Another criticism of Bey’s lyric change is that instead of singing about how beautiful Jolene is, she chooses to sing about her family and herself. But in the context of the album, this change makes a lot more sense. Cowboy Carter pays homage to Beyoncé’s Louisiana, Alabama, Texas, and Creole roots. She has songs dedicated to her own children (“PROTECTOR”), her father (“DAUGHTER”) and her lineage (“16 CARRIAGES,” “YA YA”), so of course her version of “Jolene” centers on the strength of the family.

And if Beyoncé had sung the original “Jolene” lyrics, the meaning would be markedly different because Beyoncé is a Black woman. Parton’s Jolene was red-haired, with “ivory skin and eyes of emerald green.” It would be more than a little off-putting if Beyoncé had spent her verses extolling the beauty of a white woman who seduced her husband on an album that’s supposed to highlight Black artists in country.

A cover isn’t meant to be a carbon copy of the original. A cover by a star as big as Beyoncé on an album as innovative and ambitious as Cowboy Carter has to do more work than simply reciting what came before.

Though the memes and social media discourse tend to seize on the “embarrassing” aspects of defending a cheating man or allege that Beyoncé is being dishonest in her view of her relationship, her “Jolene” is packed with much more than a threat to a seducer. There is the exhaustion of experience, of a woman who has put in extra labor to keep her husband in line and whose family has already weathered the storm of infidelity. Her warning is a threat that masks a vulnerability.

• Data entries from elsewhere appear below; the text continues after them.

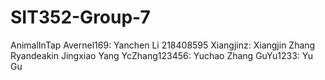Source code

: # SIT352-Group-7
AnimalInTap
Avernel169: Yanchen Li 218408595
Xiangjinz: Xiangjin Zhang
Ryandeakin Jingxiao Yang
YcZhang123456: Yuchao Zhang
GuYu1233: Yu Gu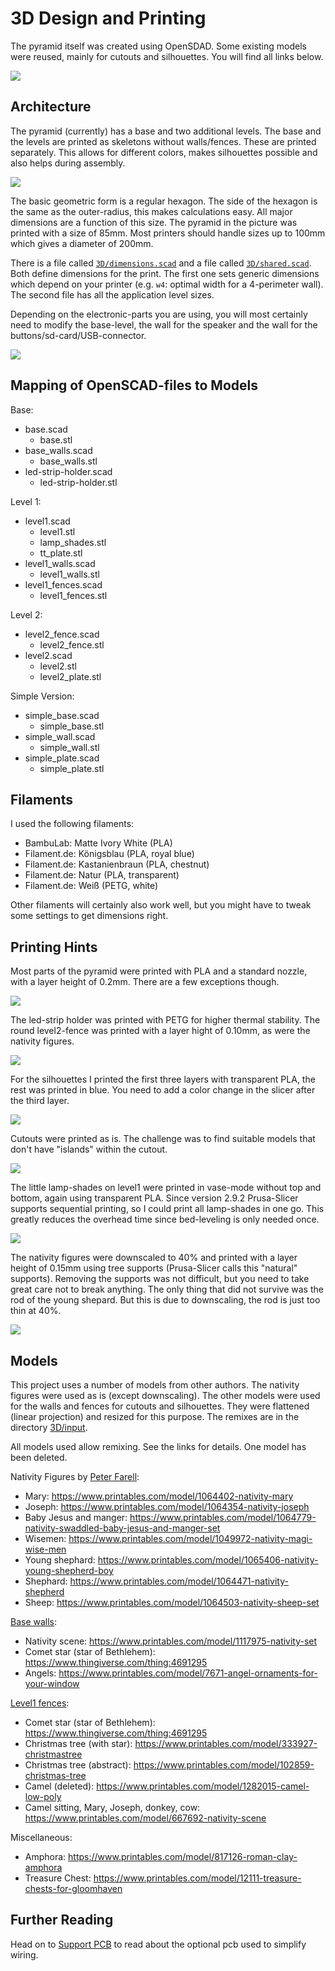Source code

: 3D Design and Printing
======================

The pyramid itself was created using OpenSDAD. Some existing models were
reused, mainly for cutouts and silhouettes. You will find all links below.

![](./pyramid.jpg)


Architecture
------------

The pyramid (currently) has a base and two additional levels.  The
base and the levels are printed as skeletons without
walls/fences. These are printed separately. This allows for different
colors, makes silhouettes possible and also helps during assembly.

![](./base.jpg)

The basic geometric form is a regular hexagon. The side of the hexagon
is the same as the outer-radius, this makes calculations easy. All
major dimensions are a function of this size. The pyramid in the picture
was printed with a size of 85mm. Most printers should handle sizes up to
100mm which gives a diameter of 200mm.

There is a file called [`3D/dimensions.scad`](../3D/dimensions.scad)
and a file called [`3D/shared.scad`](../3D/shared.scad).  Both define
dimensions for the print. The first one sets generic dimensions which
depend on your printer (e.g. `w4`: optimal width for a 4-perimeter
wall). The second file has all the application level sizes.

Depending on the electronic-parts you are using, you will most certainly
need to modify the base-level, the wall for the speaker and the
wall for the buttons/sd-card/USB-connector.

![](./base+pcb+motor+speaker.jpg)


Mapping of OpenSCAD-files to Models
-----------------------------------

Base:

  - base.scad
    - base.stl
  - base_walls.scad
    - base_walls.stl
  - led-strip-holder.scad
    - led-strip-holder.stl

Level 1:

  - level1.scad
    - level1.stl
    - lamp_shades.stl
    - tt_plate.stl
  - level1_walls.scad
    - level1_walls.stl
  - level1_fences.scad
    - level1_fences.stl

Level 2:
  - level2_fence.scad
    - level2_fence.stl
  - level2.scad
    - level2.stl
    - level2_plate.stl

Simple Version:

  - simple_base.scad
    - simple_base.stl
  - simple_wall.scad
    - simple_wall.stl
  - simple_plate.scad
    - simple_plate.stl


Filaments
---------

I used the following filaments:

  - BambuLab: Matte Ivory White (PLA)
  - Filament.de: Königsblau (PLA, royal blue)
  - Filament.de: Kastanienbraun (PLA, chestnut)
  - Filament.de: Natur (PLA, transparent)
  - Filament.de: Weiß (PETG, white)

Other filaments will certainly also work well, but you might have to
tweak some settings to get dimensions right.


Printing Hints
--------------

Most parts of the pyramid were printed with PLA and a standard nozzle,
with a layer height of 0.2mm. There are a few exceptions though.

![](./led_strip.jpg)

The led-strip holder was printed with PETG for higher thermal stability.
The round level2-fence was printed with a layer hight of 0.10mm, as were
the nativity figures.

![](./level2_fence.jpg)

For the silhouettes I printed the first three layers with transparent
PLA, the rest was printed in blue. You need to add a color change
in the slicer after the third layer.

![](./silhouette.jpg)

Cutouts were printed as is. The challenge was to find suitable models
that don't have "islands" within the cutout.

![](./level1_fence.jpg)

The little lamp-shades on level1 were printed in vase-mode without top
and bottom, again using transparent PLA. Since version 2.9.2
Prusa-Slicer supports sequential printing, so I could print all
lamp-shades in one go. This greatly reduces the overhead time since
bed-leveling is only needed once.

![](./lamp_shade.jpg)

The nativity figures were downscaled to 40% and printed with a layer
height of 0.15mm using tree supports (Prusa-Slicer calls this
"natural" supports). Removing the supports was not difficult, but you
need to take great care not to break anything. The only thing that did
not survive was the rod of the young shepard. But this is due to
downscaling, the rod is just too thin at 40%.

![](./nativity_figures.jpg)


Models
------

This project uses a number of models from other authors. The nativity
figures were used as is (except downscaling). The other models were used
for the walls and fences for cutouts and silhouettes. They were
flattened (linear projection) and resized for this purpose. The remixes
are in the directory [3D/input](../3D/input/README.md).

All models used allow remixing. See the links for details. One model has been
deleted.

Nativity Figures by [Peter Farell](https://www.printables.com/@PeterFarell):

  - Mary: <https://www.printables.com/model/1064402-nativity-mary>
  - Joseph: <https://www.printables.com/model/1064354-nativity-joseph>
  - Baby Jesus and manger: <https://www.printables.com/model/1064779-nativity-swaddled-baby-jesus-and-manger-set>
  - Wisemen: <https://www.printables.com/model/1049972-nativity-magi-wise-men>
  - Young shephard: <https://www.printables.com/model/1065406-nativity-young-shepherd-boy>
  - Shephard: <https://www.printables.com/model/1064471-nativity-shepherd>
  - Sheep: <https://www.printables.com/model/1064503-nativity-sheep-set>

[Base walls](../3D/base_walls.scad):

  - Nativity scene: <https://www.printables.com/model/1117975-nativity-set>
  - Comet star (star of Bethlehem): <https://www.thingiverse.com/thing:4691295>
  - Angels: <https://www.printables.com/model/7671-angel-ornaments-for-your-window>

[Level1 fences](../3D/level1_fences.scad):

  - Comet star (star of Bethlehem): <https://www.thingiverse.com/thing:4691295>
  - Christmas tree (with star): <https://www.printables.com/model/333927-christmastree>
  - Christmas tree (abstract): <https://www.printables.com/model/102859-christmas-tree>
  - Camel (deleted): <https://www.printables.com/model/1282015-camel-low-poly>
  - Camel sitting, Mary, Joseph, donkey, cow: <https://www.printables.com/model/667692-nativity-scene>

Miscellaneous:

  - Amphora: <https://www.printables.com/model/817126-roman-clay-amphora>
  - Treasure Chest: <https://www.printables.com/model/12111-treasure-chests-for-gloomhaven>

Further Reading
---------------

Head on to [Support PCB](./pcb.md) to read about the optional pcb used
to simplify wiring.
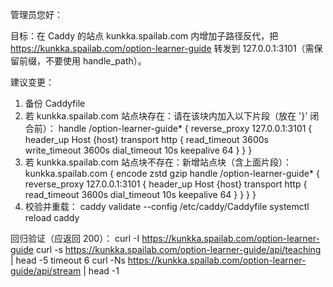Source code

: 管理员您好：

目标：在 Caddy 的站点 kunkka.spailab.com 内增加子路径反代，把 https://kunkka.spailab.com/option-learner-guide 转发到 127.0.0.1:3101（需保留前缀，不要使用 handle_path）。

建议变更：
1) 备份 Caddyfile
2) 若 kunkka.spailab.com 站点块存在：请在该块内加入以下片段（放在 '}' 闭合前）：
    handle /option-learner-guide* {
        reverse_proxy 127.0.0.1:3101 {
            header_up Host {host}
            transport http {
                read_timeout 3600s
                write_timeout 3600s
                dial_timeout 10s
                keepalive 64
            }
        }
    }
3) 若 kunkka.spailab.com 站点块不存在：新增站点块（含上面片段）：
    kunkka.spailab.com {
        encode zstd gzip
        handle /option-learner-guide* {
            reverse_proxy 127.0.0.1:3101 {
                header_up Host {host}
                transport http {
                    read_timeout 3600s
                    dial_timeout 10s
                    keepalive 64
                }
            }
        }
    }
4) 校验并重载：
   caddy validate --config /etc/caddy/Caddyfile
   systemctl reload caddy

回归验证（应返回 200）：
   curl -I https://kunkka.spailab.com/option-learner-guide
   curl -s https://kunkka.spailab.com/option-learner-guide/api/teaching | head -5
   timeout 6 curl -Ns https://kunkka.spailab.com/option-learner-guide/api/stream | head -1
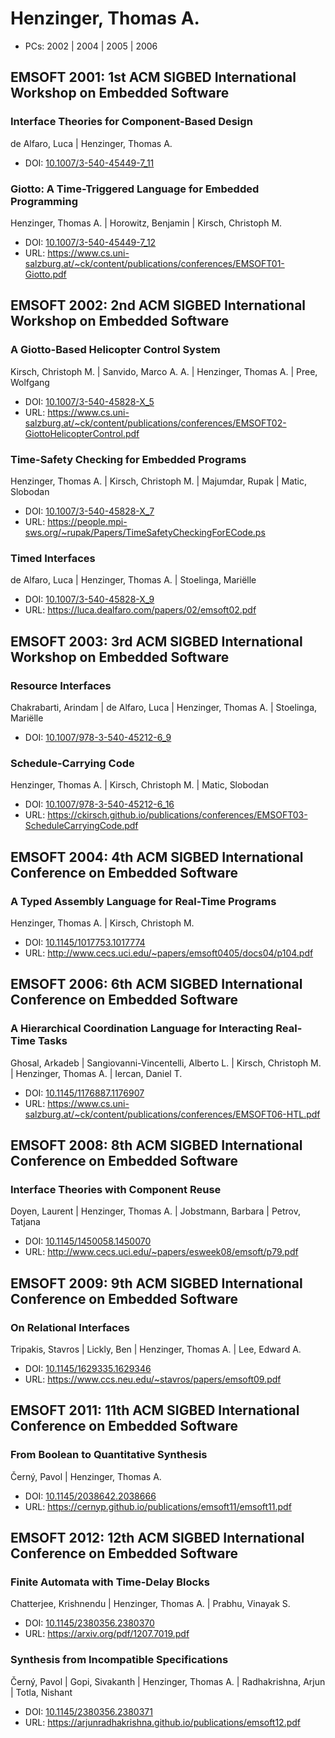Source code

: # Henzinger, Thomas A.

* PCs: 2002 | 2004 | 2005 | 2006

## EMSOFT 2001: 1st ACM SIGBED International Workshop on Embedded Software

### Interface Theories for Component-Based Design
de Alfaro, Luca | Henzinger, Thomas A.
* DOI: [10.1007/3-540-45449-7_11](https://doi.org/10.1007/3-540-45449-7_11)

### Giotto: A Time-Triggered Language for Embedded Programming
Henzinger, Thomas A. | Horowitz, Benjamin | Kirsch, Christoph M.
* DOI: [10.1007/3-540-45449-7_12](https://doi.org/10.1007/3-540-45449-7_12)
* URL: <https://www.cs.uni-salzburg.at/~ck/content/publications/conferences/EMSOFT01-Giotto.pdf>

## EMSOFT 2002: 2nd ACM SIGBED International Workshop on Embedded Software

### A Giotto-Based Helicopter Control System
Kirsch, Christoph M. | Sanvido, Marco A. A. | Henzinger, Thomas A. | Pree, Wolfgang
* DOI: [10.1007/3-540-45828-X_5](https://doi.org/10.1007/3-540-45828-X_5)
* URL: <https://www.cs.uni-salzburg.at/~ck/content/publications/conferences/EMSOFT02-GiottoHelicopterControl.pdf>

### Time-Safety Checking for Embedded Programs
Henzinger, Thomas A. | Kirsch, Christoph M. | Majumdar, Rupak | Matic, Slobodan
* DOI: [10.1007/3-540-45828-X_7](https://doi.org/10.1007/3-540-45828-X_7)
* URL: <https://people.mpi-sws.org/~rupak/Papers/TimeSafetyCheckingForECode.ps>

### Timed Interfaces
de Alfaro, Luca | Henzinger, Thomas A. | Stoelinga, Mariëlle
* DOI: [10.1007/3-540-45828-X_9](https://doi.org/10.1007/3-540-45828-X_9)
* URL: <https://luca.dealfaro.com/papers/02/emsoft02.pdf>

## EMSOFT 2003: 3rd ACM SIGBED International Workshop on Embedded Software

### Resource Interfaces
Chakrabarti, Arindam | de Alfaro, Luca | Henzinger, Thomas A. | Stoelinga, Mariëlle
* DOI: [10.1007/978-3-540-45212-6_9](https://doi.org/10.1007/978-3-540-45212-6_9)

### Schedule-Carrying Code
Henzinger, Thomas A. | Kirsch, Christoph M. | Matic, Slobodan
* DOI: [10.1007/978-3-540-45212-6_16](https://doi.org/10.1007/978-3-540-45212-6_16)
* URL: <https://ckirsch.github.io/publications/conferences/EMSOFT03-ScheduleCarryingCode.pdf>

## EMSOFT 2004: 4th ACM SIGBED International Conference on Embedded Software

### A Typed Assembly Language for Real-Time Programs
Henzinger, Thomas A. | Kirsch, Christoph M.
* DOI: [10.1145/1017753.1017774](https://doi.org/10.1145/1017753.1017774)
* URL: <http://www.cecs.uci.edu/~papers/emsoft0405/docs04/p104.pdf>

## EMSOFT 2006: 6th ACM SIGBED International Conference on Embedded Software

### A Hierarchical Coordination Language for Interacting Real-Time Tasks
Ghosal, Arkadeb | Sangiovanni-Vincentelli, Alberto L. | Kirsch, Christoph M. | Henzinger, Thomas A. | Iercan, Daniel T.
* DOI: [10.1145/1176887.1176907](https://doi.org/10.1145/1176887.1176907)
* URL: <https://www.cs.uni-salzburg.at/~ck/content/publications/conferences/EMSOFT06-HTL.pdf>

## EMSOFT 2008: 8th ACM SIGBED International Conference on Embedded Software

### Interface Theories with Component Reuse
Doyen, Laurent | Henzinger, Thomas A. | Jobstmann, Barbara | Petrov, Tatjana
* DOI: [10.1145/1450058.1450070](https://doi.org/10.1145/1450058.1450070)
* URL: <http://www.cecs.uci.edu/~papers/esweek08/emsoft/p79.pdf>

## EMSOFT 2009: 9th ACM SIGBED International Conference on Embedded Software

### On Relational Interfaces
Tripakis, Stavros | Lickly, Ben | Henzinger, Thomas A. | Lee, Edward A.
* DOI: [10.1145/1629335.1629346](https://doi.org/10.1145/1629335.1629346)
* URL: <https://www.ccs.neu.edu/~stavros/papers/emsoft09.pdf>

## EMSOFT 2011: 11th ACM SIGBED International Conference on Embedded Software

### From Boolean to Quantitative Synthesis
Černý, Pavol | Henzinger, Thomas A.
* DOI: [10.1145/2038642.2038666](https://doi.org/10.1145/2038642.2038666)
* URL: <https://cernyp.github.io/publications/emsoft11/emsoft11.pdf>

## EMSOFT 2012: 12th ACM SIGBED International Conference on Embedded Software

### Finite Automata with Time-Delay Blocks
Chatterjee, Krishnendu | Henzinger, Thomas A. | Prabhu, Vinayak S.
* DOI: [10.1145/2380356.2380370](https://doi.org/10.1145/2380356.2380370)
* URL: <https://arxiv.org/pdf/1207.7019.pdf>

### Synthesis from Incompatible Specifications
Černý, Pavol | Gopi, Sivakanth | Henzinger, Thomas A. | Radhakrishna, Arjun | Totla, Nishant
* DOI: [10.1145/2380356.2380371](https://doi.org/10.1145/2380356.2380371)
* URL: <https://arjunradhakrishna.github.io/publications/emsoft12.pdf>

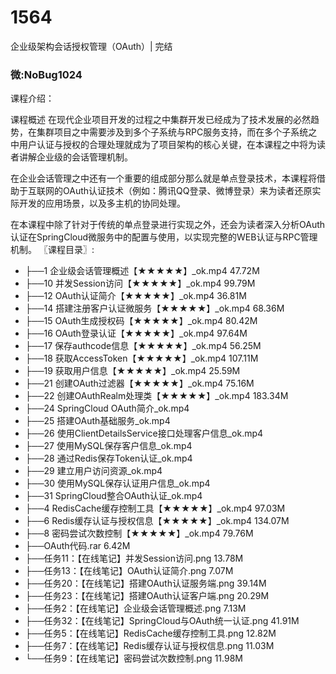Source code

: # 1564
企业级架构会话授权管理（OAuth）| 完结
### 微:NoBug1024 


课程介绍：

课程概述
在现代企业项目开发的过程之中集群开发已经成为了技术发展的必然趋势，在集群项目之中需要涉及到多个子系统与RPC服务支持，而在多个子系统之中用户认证与授权的合理处理就成为了项目架构的核心关键，在本课程之中将为读者讲解企业级的会话管理机制。

在企业会话管理之中还有一个重要的组成部分那么就是单点登录技术，本课程将借助于互联网的OAuth认证技术（例如：腾讯QQ登录、微博登录）来为读者还原实际开发的应用场景，以及多主机的协同处理。

在本课程中除了针对于传统的单点登录进行实现之外，还会为读者深入分析OAuth认证在SpringCloud微服务中的配置与使用，以实现完整的WEB认证与RPC管理机制。
〖课程目录〗:

- ├──1 企业级会话管理概述【★★★★★】_ok.mp4  47.72M
- ├──10 并发Session访问【★★★★★】_ok.mp4  99.79M
- ├──12 OAuth认证简介【★★★★★】_ok.mp4  36.81M
- ├──14 搭建注册客户认证微服务【★★★★★】_ok.mp4  68.36M
- ├──15 OAuth生成授权码【★★★★★】_ok.mp4  80.42M
- ├──16 OAuth登录认证【★★★★★】_ok.mp4  97.64M
- ├──17 保存authcode信息【★★★★★】_ok.mp4  56.25M
- ├──18 获取AccessToken【★★★★★】_ok.mp4  107.11M
- ├──19 获取用户信息【★★★★★】_ok.mp4  25.59M
- ├──21 创建OAuth过滤器【★★★★★】_ok.mp4  75.16M
- ├──22 创建OAuthRealm处理类【★★★★★】_ok.mp4  183.34M
- ├──24 SpringCloud   OAuth简介_ok.mp4  
- ├──25 搭建OAuth基础服务_ok.mp4  
- ├──26 使用ClientDetailsService接口处理客户信息_ok.mp4  
- ├──27 使用MySQL保存客户信息_ok.mp4  
- ├──28 通过Redis保存Token认证_ok.mp4  
- ├──29 建立用户访问资源_ok.mp4  
- ├──30 使用MySQL保存认证用户信息_ok.mp4  
- ├──31 SpringCloud整合OAuth认证_ok.mp4  
- ├──4 RedisCache缓存控制工具【★★★★★】_ok.mp4  97.03M
- ├──6 Redis缓存认证与授权信息【★★★★★】_ok.mp4  134.07M
- ├──8 密码尝试次数控制【★★★★★】_ok.mp4  79.76M
- ├──OAuth代码.rar  6.42M
- ├──任务11：【在线笔记】并发Session访问.png  13.78M
- ├──任务13：【在线笔记】OAuth认证简介.png  7.07M
- ├──任务20：【在线笔记】搭建OAuth认证服务端.png  39.14M
- ├──任务23：【在线笔记】搭建OAuth认证客户端.png  20.29M
- ├──任务2：【在线笔记】企业级会话管理概述.png  7.13M
- ├──任务32：【在线笔记】SpringCloud与OAuth统一认证.png  41.91M
- ├──任务5：【在线笔记】RedisCache缓存控制工具.png  12.82M
- ├──任务7：【在线笔记】Redis缓存认证与授权信息.png  11.03M
- └──任务9：【在线笔记】密码尝试次数控制.png  11.98M
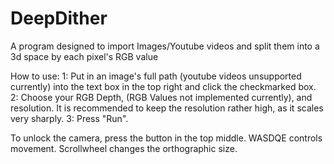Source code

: # DeepDither
A program designed to import Images/Youtube videos and split them into a 3d space by each pixel's RGB value

How to use:
1: Put in an image's full path (youtube videos unsupported currently) into the text box in the top right and click the checkmarked box.
2: Choose your RGB Depth, (RGB Values not implemented currently), and resolution. It is recommended to keep the resolution rather high, as it scales very sharply.
3: Press "Run".

To unlock the camera, press the button in the top middle. WASDQE controls movement. Scrollwheel changes the orthographic size.
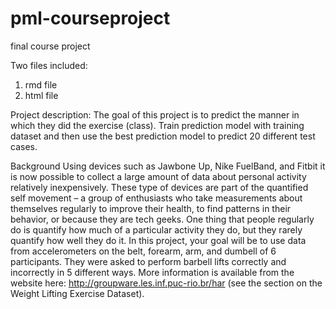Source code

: # pml-courseproject
final course project

Two files included:
1) rmd file
2) html file

Project description: The goal of this project is to predict the manner in which they did the exercise (class). 
Train prediction model with training dataset and then use the best prediction model to predict 20 different test cases.

Background
Using devices such as Jawbone Up, Nike FuelBand, and Fitbit it is now possible to collect a large amount of data about 
personal activity relatively inexpensively. These type of devices are part of the quantified self movement – 
a group of enthusiasts who take measurements about themselves regularly to improve their health, to find patterns in 
their behavior, or because they are tech geeks. One thing that people regularly do is quantify how much of a particular
activity they do, but they rarely quantify how well they do it. In this project, your goal will be to use data from accelerometers 
on the belt, forearm, arm, and dumbell of 6 participants. They were asked to perform barbell lifts correctly and incorrectly 
in 5 different ways. More information is available from the website here: http://groupware.les.inf.puc-rio.br/har 
(see the section on the Weight Lifting Exercise Dataset).
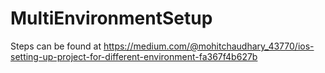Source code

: # MultiEnvironmentSetup
Steps can be found at https://medium.com/@mohitchaudhary_43770/ios-setting-up-project-for-different-environment-fa367f4b627b
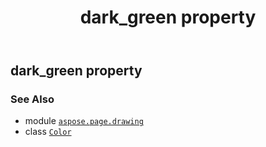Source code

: ﻿---
title: dark_green property
second_title: Aspose.Page for Python via .NET API References
description: 
type: docs
weight: 380
url: /python-net/aspose.page.drawing/color/dark_green/
is_root: false
---

## dark_green property


### See Also
* module [`aspose.page.drawing`](../../)
* class [`Color`](/page/python-net/aspose.page.drawing/color)
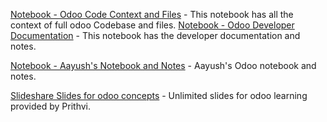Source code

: [Notebook - Odoo Code Context and Files](https://notebooklm.google.com/notebook/6d0d1658-55a2-4ab1-bc8e-5836e158a843) - This notebook has all the context of full odoo Codebase and files.
[Notebook - Odoo Developer Documentation](https://notebooklm.google.com/notebook/8559ed3d-7e34-42d8-a506-560bc03dd2ef) - This notebook has the developer documentation and notes.

[Notebook - Aayush's Notebook and Notes](https://notebooklm.google.com/notebook/6d15eeec-b29a-42c3-8d70-9187010d27a9) - Aayush's Odoo notebook and notes.

[Slideshare Slides for odoo concepts](https://www.slideshare.net/sroogalal/odoo-build-module-security-orm) - Unlimited slides for odoo learning provided by Prithvi.
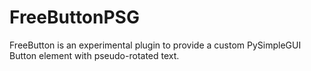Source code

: # FreeButtonPSG
FreeButton is an experimental plugin to provide a custom PySimpleGUI Button element with pseudo-rotated text.
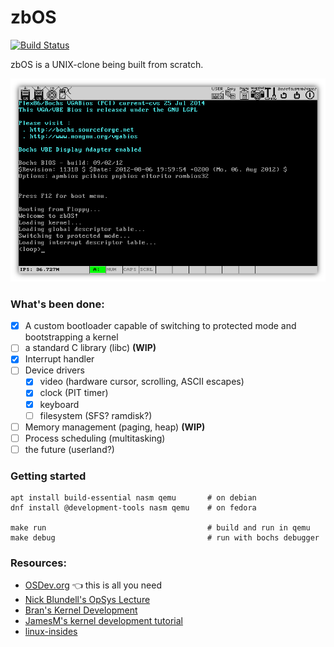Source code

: # zbOS

[![Build Status](https://travis-ci.org/viren-nadkarni/zbOS.svg?branch=master)](https://travis-ci.org/viren-nadkarni/zbOS)

zbOS is a UNIX-clone being built from scratch.

![zbOS in Bochs](screenshot.png)

### What's been done:

- [x] A custom bootloader capable of switching to protected mode and bootstrapping a kernel
- [ ] a standard C library (libc) **(WIP)**
- [x] Interrupt handler
- [ ] Device drivers
  - [x] video (hardware cursor, scrolling, ASCII escapes)
  - [x] clock (PIT timer)
  - [x] keyboard
  - [ ] filesystem (SFS? ramdisk?)
- [ ] Memory management (paging, heap) **(WIP)**
- [ ] Process scheduling (multitasking)
- [ ] the future (userland?)

### Getting started

    apt install build-essential nasm qemu       # on debian
    dnf install @development-tools nasm qemu    # on fedora

    make run                                    # build and run in qemu
    make debug                                  # run with bochs debugger

### Resources:

- [OSDev.org](http://wiki.osdev.org) :point_left: this is all you need
- [Nick Blundell's OpSys Lecture](https://www.cs.bham.ac.uk/~exr/lectures/opsys/10_11/lectures/os-dev.pdf)
- [Bran's Kernel Development](http://www.osdever.net/bkerndev/index.php)
- [JamesM's kernel development tutorial](http://www.jamesmolloy.co.uk/tutorial_html/)
- [linux-insides](https://github.com/0xAX/linux-insides)

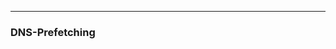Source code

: 
---
<!-- .slide: data-background="images/backgrounds/hound.jpg" data-state="inverted" -->

### DNS-Prefetching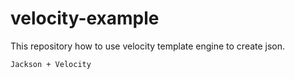 # velocity-example

This repository how to use velocity template engine to create json.

`Jackson + Velocity`
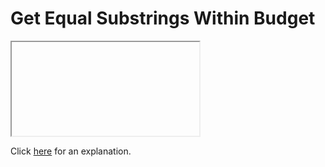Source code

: # Get Equal Substrings Within Budget 

<iframe></iframe>

Click [here](Explanation.md) for an explanation.

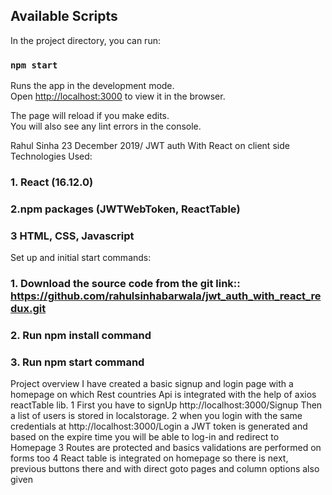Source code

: ## Available Scripts

In the project directory, you can run:

### `npm start`

Runs the app in the development mode.<br />
Open [http://localhost:3000](http://localhost:3000) to view it in the browser.

The page will reload if you make edits.<br />
You will also see any lint errors in the console.

Rahul Sinha
23 December 2019/
JWT auth With React on client side
Technologies Used:
### 1. React (16.12.0)
### 2.npm packages (JWTWebToken, ReactTable)
### 3 HTML, CSS, Javascript
Set up and initial start commands:
### 1. Download the source code from the git link:: https://github.com/rahulsinhabarwala/jwt_auth_with_react_redux.git
### 2. Run npm install command
### 3. Run npm start command 

Project overview
I have created a basic signup and login page with a homepage on which Rest countries Api is integrated with the help of axios reactTable lib.
1 First you have to signUp http://localhost:3000/Signup 
   	Then a list of users is stored in localstorage.
2 when you login with the same credentials at http://localhost:3000/Login 
a JWT token is generated and based on the expire time you will be able to log-in and redirect to Homepage
3 Routes are protected and basics validations are performed on forms too
4 React table is integrated on homepage so there is next, previous buttons there and with direct goto pages and column options also given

It may be true that, as one fan put it, Beyoncé isn’t being honest about how much the infidelity hurt her. Unsatisfying as it is, that’s the reality for plenty of women who refuse to leave their men for offenses like cheating. That may not be the kind of conclusion to the scorned-woman drama we want to see. But it’s certainly on-brand for Beyoncé, who’s always been one to stand her ground.